Swedish socialism has also created a new type of “socialist man.” As described by Swedish economist Per Bylund, “[W]hen handing out benefits and therefore taking away the individual’s responsibility for his or her own life, a new kind of individual is created—the immature, irresponsible, and dependent. . . . [T]he welfare state has created . . . a population of psychological and moral children. . . .”11 The children and grandchildren of the welfare state, writes Bylund (as opposed to earlier generations) are indoctrinated at an early age in the government schools that they have a supposed “right” to “free” education, health care, an income, and anything else they might desire. Of course, no one can have a “right” to such material things unless someone else can be compelled to pay for them. Generations of Swedes, however, have been taught that they have a “right” to live at someone else’s expense.

They also believe that their elders—their own aged parents and grandparents—should be taken care of by someone else, namely the state. Consequently, writes Bylund, “most elderly in Sweden either live depressed and alone in their homes, waiting for death to come their way, or they have been institutionalized in public elderly collective living facilities with 24/7 surveillance so as to alleviate the burden on the younger working generations.”12

Similarly, Swedish parents tend to believe that children “should absolutely not intrude on their parents’ right to a career, long holidays abroad, and attending social events.”13 The Swedish welfare state, says Bylund, has created “egotistical monsters” by “handing out privileges and benefits to everybody at ‘nobody’s’ expense.”14

Despite Sweden’s economic recovery after the mid-1990s, socialists might be surprised to learn that it is still poorer than Mississippi, the lowest-income state in the United States.15 Another surprise for socialists is that Sweden has been privatizing portions of its socialized healthcare, social security, and education sectors; and private health insurance is booming because of the inevitable rationing, shortages, and long wait times of socialized healthcare.16

DANISH SOCIALISM, ANYONE?

Denmark is another Scandinavian country that is trying, with good reason, to flee from its socialist past. More than a quarter of the working-age population (eighteen to sixty-six) is on the government dole; for every one hundred persons employed full time, there are about sixty working-age welfare recipients.17 More than 1.5 million people in a country of approximately 5.5 million people live full-time on taxpayer-funded welfare handouts. This requires a very heavy tax burden, including, using 2016 numbers, a marginal income tax rate of 55.6 percent (on incomes of $55,000 and above), a 25 percent national sales tax, and a wide variety of other taxes, including an additional 180 percent tax on automobile purchases.18 “Green taxes” on such things as heating, electricity, water, and gasoline increased dramatically in the 1990s when the socialist Social Democrats were in power.

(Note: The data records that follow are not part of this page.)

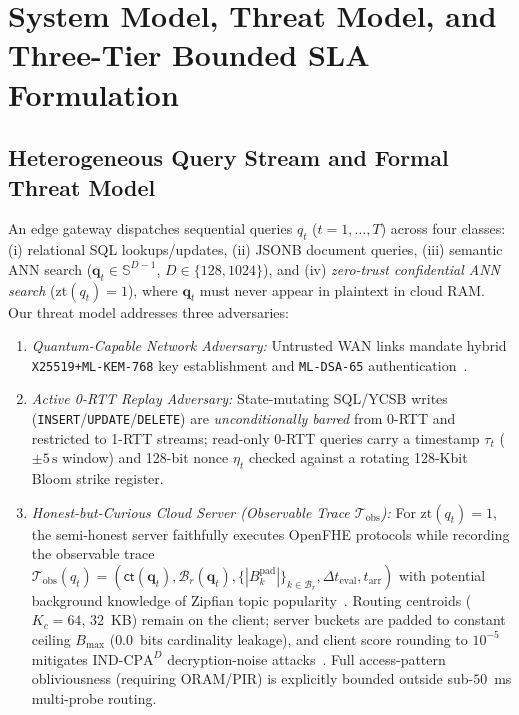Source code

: \documentclass[10pt,journal,compsoc]{IEEEtran}
\begin{document}
\section{System Model, Threat Model, and Three-Tier Bounded SLA Formulation}\label{sec:model}
\subsection{Heterogeneous Query Stream and Formal Threat Model}
An edge gateway dispatches sequential queries $q_t$ ($t=1,\dots,T$) across four classes: (i) relational SQL lookups/updates, (ii) JSONB document queries, (iii) semantic ANN search ($\mathbf{q}_t \in \mathbb{S}^{D-1}$, $D \in \{128, 1024\}$), and (iv) \emph{zero-trust confidential ANN search} ($\mathrm{zt}(q_t)=1$), where $\mathbf{q}_t$ must never appear in plaintext in cloud RAM. Our threat model addresses three adversaries:
\begin{enumerate}
    \item \emph{Quantum-Capable Network Adversary:} Untrusted WAN links mandate hybrid \texttt{X25519+ML-KEM-768} key establishment and \texttt{ML-DSA-65} authentication~\cite{nist_fips203_2024,nist_fips204_2024}.
    \item \emph{Active 0-RTT Replay Adversary:} State-mutating SQL/YCSB writes (\texttt{INSERT}/\texttt{UPDATE}/\texttt{DELETE}) are \emph{unconditionally barred} from 0-RTT and restricted to 1-RTT streams; read-only 0-RTT queries carry a timestamp $\tau_t$ ($\pm 5\,\text{s}$ window) and 128-bit nonce $\eta_t$ checked against a rotating 128-Kbit Bloom strike register.
    \item \emph{Honest-but-Curious Cloud Server (Observable Trace $\mathcal{T}_{\mathrm{obs}}$):} For $\mathrm{zt}(q_t)=1$, the semi-honest server faithfully executes OpenFHE protocols while recording the observable trace $\mathcal{T}_{\mathrm{obs}}(q_t) = (\mathsf{ct}(\mathbf{q}_t), \mathcal{B}_r(\mathbf{q}_t), \{|B_k^{\mathrm{pad}}|\}_{k \in \mathcal{B}_r}, \Delta t_{\mathrm{eval}}, t_{\mathrm{arr}})$ with potential background knowledge of Zipfian topic popularity~\cite{islam2012accesspattern}. Routing centroids ($K_c=64$, $32$~KB) remain on the client; server buckets are padded to constant ceiling $B_{\max}$ ($0.0$~bits cardinality leakage), and client score rounding to $10^{-5}$ mitigates $\text{IND-CPA}^D$ decryption-noise attacks~\cite{li2021indcpad}. Full access-pattern obliviousness (requiring ORAM/PIR) is explicitly bounded outside sub-$50$~ms multi-probe routing.
\end{enumerate}
\end{document}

Danish economist Per Henrik Hansen estimates that the “total tax level . . . approaches 70 percent.” He calls this “a relentless and debilitating” force against “personal economic achievement and . . . accumulation of wealth.”19

It might be no surprise, then, that as in Sweden, many Danish voters have turned to conservative and free market parties to bring Denmark back to economic sanity. Indeed, the classical liberal Venstre Party was in power in a coalition with the Conservative People’s Party from 2001 to 2011, and was elected on its own in 2015.

The real lesson, it seems, of Scandinavian socialism is that it wrecks economies and eventually leads to the election of classical liberal and conservative parties to try to undo the damage.